Enfin, la parodie passe également par la reconstitution d’un univers visuel, car dans les deux cas, elle est empreinte de nostalgie. L’ancrage dans le passé est important, il fait partie du jeu parodique. James reproduit ainsi des représentations stéréotypées des années 1970 : la CX diesel, le night club, la coiffure afro, les décors improbables en peau de zèbre et de léopard, le kitch, sans oublier les faux prénoms américains (Brandon, Bill, Jessifer, Pamela) qui font partie d’un décorum qui est moins le code des soap opera et de leur époque que le code des représentations types que l’on s’en fait de nos jours. Georges Pichard, quant à lui, s’applique à dessiner des bâtiments Art nouveau, signaux visuels de la Belle Epoque. Mais il va plus loin en appliquant le principe de mimétisme visuel à la mise en forme de l’histoire : il multiplie les arabesques et les cartouches géométriques, selon une pratique des décors de la fin du XIXe siècle, y compris dans les ornements éditoriaux. Autant Blanche Epiphanie joue et assume des stéréotypes nationaux français (Défendar pratique la boxe française et porte une petite moustache ; il préfigure un peu Super Dupont que Lob imaginera un peu plus tard), autant Amour, passion et CX diesel repose sur la transposition d’un genre télévisuel purement américain dans un univers français (ce que j’appelais plus haut le décalage burlesque). Une sorte de Plus belle la vie conscient de son ridicule, en quelque sorte.
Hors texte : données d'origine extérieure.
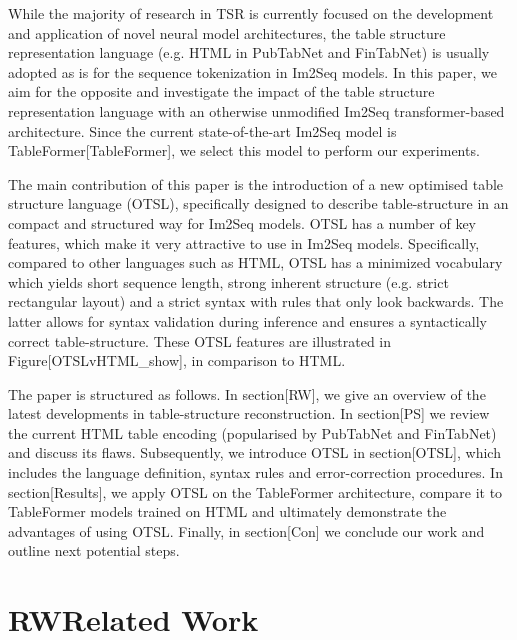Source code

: \documentclass[11pt,a4paper]{article}
\begin{document}
While the majority of research in TSR is currently focused on the development and application of novel neural model architectures, the table structure representation language (e.g. HTML in PubTabNet and FinTabNet) is usually adopted as is for the sequence tokenization in Im2Seq models. In this paper, we aim for the opposite and investigate the impact of the table structure representation language with an otherwise unmodified Im2Seq transformer-based architecture. Since the current state-of-the-art Im2Seq model is TableFormer[TableFormer], we select this model to perform our experiments.

The main contribution of this paper is the introduction of a new optimised table structure language (OTSL), specifically designed to describe table-structure in an compact and structured way for Im2Seq models. OTSL has a number of key features, which make it very attractive to use in Im2Seq models. Specifically, compared to other languages such as HTML, OTSL has a minimized vocabulary which yields short sequence length, strong inherent structure (e.g. strict rectangular layout) and a strict syntax with rules that only look backwards. The latter allows for syntax validation during inference and ensures a syntactically correct table-structure. These OTSL features are illustrated in Figure[OTSLvHTML\_show], in comparison to HTML.

The paper is structured as follows. In section[RW], we give an overview of the latest developments in table-structure reconstruction. In section[PS] we review the current HTML table encoding (popularised by PubTabNet and FinTabNet) and discuss its flaws. Subsequently, we introduce OTSL in section[OTSL], which includes the language definition, syntax rules and error-correction procedures. In section[Results], we apply OTSL on the TableFormer architecture, compare it to TableFormer models trained on HTML and ultimately demonstrate the advantages of using OTSL. Finally, in section[Con] we conclude our work and outline next potential steps.

\section{RWRelated Work}
\end{document}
Pour Harry Morgan, la littérature populaire a toujours constitué un terreau fertile au développement de la bande dessinée, un imaginaire porteur de mythes sur lesquels elle a pu fréquemment s’appuyer. Dans ces deux albums, cet échange se produit de façon consciente, sur le mode parodique. Il n’en est pas moins riche des relations qui peuvent s’établir entre deux médias aux formes toutes différentes.

[Texte proposé en collaboration avec Phylacterium.]

Notes

  1. Plus récemment, l’intégrale de la série est rééditée aux éditions La Musardine, où l’on peut actuellement la trouver.
  2. Harry Morgan, «Blanche Epiphanie, le retour de l’ange noir», une planche du musée de la bande dessinée commentée ; à lire en ligne.
  3. Pour aller plus loin sur Georges Pichard, la revue Bananas lui a consacré un dossier dans son numéro 3 de janvier 2011, qui marque le retour de cette revue d’étude menée par Evariste Blanchet.
  4. Pour plus de détails sur le dessinateur James, voir aussi son «Parcours de blogueur», sur le blog Phylacterium.
  5. Thierry Groensteen, Parodies, la bande dessinée au second degré, Skira/Flammarion, 2010, p.158.